_Saved entries_:
+---+

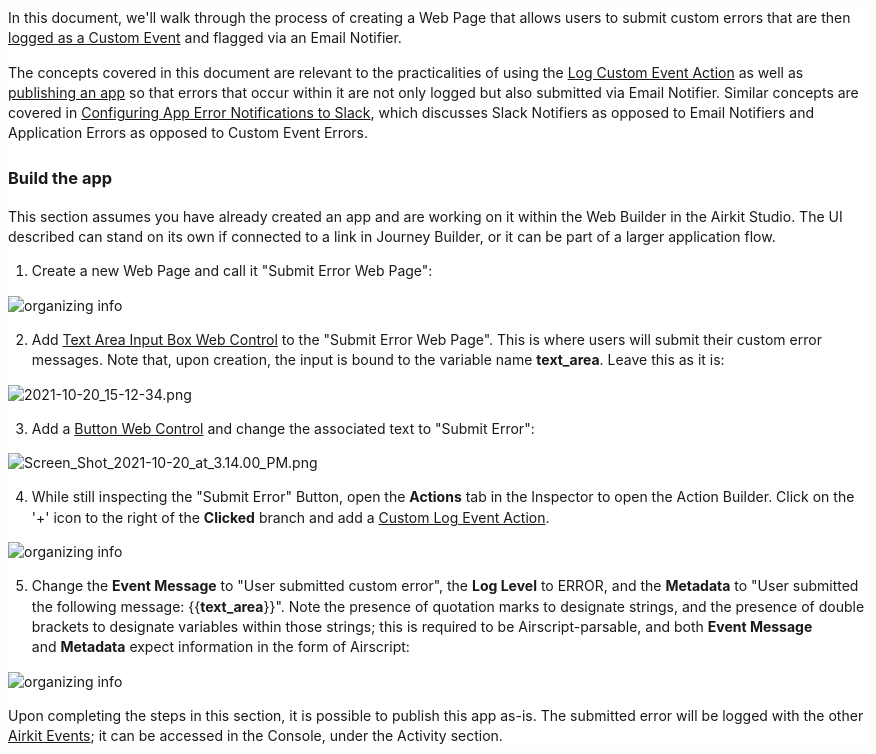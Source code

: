 In this document, we'll walk through the process of creating a Web Page that allows users to submit custom errors that are then [logged as a Custom Event](https://support.airkit.com/reference/log-custom-event-action) and flagged via an Email Notifier. 


The concepts covered in this document are relevant to the practicalities of using the [Log Custom Event Action](https://support.airkit.com/reference/log-custom-event-action) as well as [publishing an app](https://support.airkit.com/docs/publishing-your-application) so that errors that occur within it are not only logged but also submitted via Email Notifier. Similar concepts are covered in [Configuring App Error Notifications to Slack](https://support.airkit.com/docs/configuring-app-error-notifications-to-slack), which discusses Slack Notifiers as opposed to Email Notifiers and Application Errors as opposed to Custom Event Errors.


### Build the app


This section assumes you have already created an app and are working on it within the Web Builder in the Airkit Studio. The UI described can stand on its own if connected to a link in Journey Builder, or it can be part of a larger application flow.


1. Create a new Web Page and call it "Submit Error Web Page":


<img src="./assets_v1714/how-to-log-a-custom-event-error-and-send-an-email-notifier-v1714-0.png" alt="organizing info" style="max-width: 350px; width:100%"/>

2. Add [Text Area Input Box Web Control](https://support.airkit.com/reference/text-area-web-control) to the "Submit Error Web Page". This is where users will submit their custom error messages. Note that, upon creation, the input is bound to the variable name **text_area**. Leave this as it is:


![2021-10-20_15-12-34.png](./assets_v1714/how-to-log-a-custom-event-error-and-send-an-email-notifier-v1714-1.png)


3. Add a [Button Web Control](https://support.airkit.com/reference/button-web-control) and change the associated text to "Submit Error":


![Screen_Shot_2021-10-20_at_3.14.00_PM.png](./assets_v1714/how-to-log-a-custom-event-error-and-send-an-email-notifier-v1714-2.png)


4. While still inspecting the "Submit Error" Button, open the **Actions** tab in the Inspector to open the Action Builder. Click on the '+' icon to the right of the **Clicked** branch and add a [Custom Log Event Action](https://support.airkit.com/reference/log-custom-event-action).


<img src="./assets_v1714/how-to-log-a-custom-event-error-and-send-an-email-notifier-v1714-3.gif" alt="organizing info" style="max-width: 450px; width:100%"/>

5. Change the **Event Message** to "User submitted custom error", the **Log Level** to ERROR, and the **Metadata** to "User submitted the following message: {{**text_area**}}". Note the presence of quotation marks to designate strings, and the presence of double brackets to designate variables within those strings; this is required to be Airscript-parsable, and both **Event Message** and **Metadata** expect information in the form of Airscript:

<img src="./assets_v1714/how-to-log-a-custom-event-error-and-send-an-email-notifier-v1714-4.png" alt="organizing info" style="max-width: 300px; width:100%"/>


Upon completing the steps in this section, it is possible to publish this app as-is. The submitted error will be logged with the other [Airkit Events](https://support.airkit.com/docs/events); it can be accessed in the Console, under the Activity section.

+---+

_WHAT YOU HAVE TO DO_:
Leave out the pictures, then return every line of the data exactly.

_YOUR RESPONSE_:
Source code

: In this document, we'll walk through the process of creating a Web Page that allows users to submit custom errors that are then [logged as a Custom Event](https://support.airkit.com/reference/log-custom-event-action) and flagged via an Email Notifier. 


The concepts covered in this document are relevant to the practicalities of using the [Log Custom Event Action](https://support.airkit.com/reference/log-custom-event-action) as well as [publishing an app](https://support.airkit.com/docs/publishing-your-application) so that errors that occur within it are not only logged but also submitted via Email Notifier. Similar concepts are covered in [Configuring App Error Notifications to Slack](https://support.airkit.com/docs/configuring-app-error-notifications-to-slack), which discusses Slack Notifiers as opposed to Email Notifiers and Application Errors as opposed to Custom Event Errors.


### Build the app


This section assumes you have already created an app and are working on it within the Web Builder in the Airkit Studio. The UI described can stand on its own if connected to a link in Journey Builder, or it can be part of a larger application flow.


1. Create a new Web Page and call it "Submit Error Web Page":


<img src="./assets_v1714/how-to-log-a-custom-event-error-and-send-an-email-notifier-v1714-0.png" alt="organizing info" style="max-width: 350px; width:100%"/>

2. Add [Text Area Input Box Web Control](https://support.airkit.com/reference/text-area-web-control) to the "Submit Error Web Page". This is where users will submit their custom error messages. Note that, upon creation, the input is bound to the variable name **text_area**. Leave this as it is:


![2021-10-20_15-12-34.png](./assets_v1714/how-to-log-a-custom-event-error-and-send-an-email-notifier-v1714-1.png)


3. Add a [Button Web Control](https://support.airkit.com/reference/button-web-control) and change the associated text to "Submit Error":


![Screen_Shot_2021-10-20_at_3.14.00_PM.png](./assets_v1714/how-to-log-a-custom-event-error-and-send-an-email-notifier-v1714-2.png)


4. While still inspecting the "Submit Error" Button, open the **Actions** tab in the Inspector to open the Action Builder. Click on the '+' icon to the right of the **Clicked** branch and add a [Custom Log Event Action](https://support.airkit.com/reference/log-custom-event-action).


<img src="./assets_v1714/how-to-log-a-custom-event-error-and-send-an-email-notifier-v1714-3.gif" alt="organizing info" style="max-width: 450px; width:100%"/>

5. Change the **Event Message** to "User submitted custom error", the **Log Level** to ERROR, and the **Metadata** to "User submitted the following message: {{**text_area**}}". Note the presence of quotation marks to designate strings, and the presence of double brackets to designate variables within those strings; this is required to be Airscript-parsable, and both **Event Message** and **Metadata** expect information in the form of Airscript:

<img src="./assets_v1714/how-to-log-a-custom-event-error-and-send-an-email-notifier-v1714-4.png" alt="organizing info" style="max-width: 300px; width:100%"/>


Upon completing the steps in this section, it is possible to publish this app as-is. The submitted error will be logged with the other [Airkit Events](https://support.airkit.com/docs/events); it can be accessed in the Console, under the Activity section.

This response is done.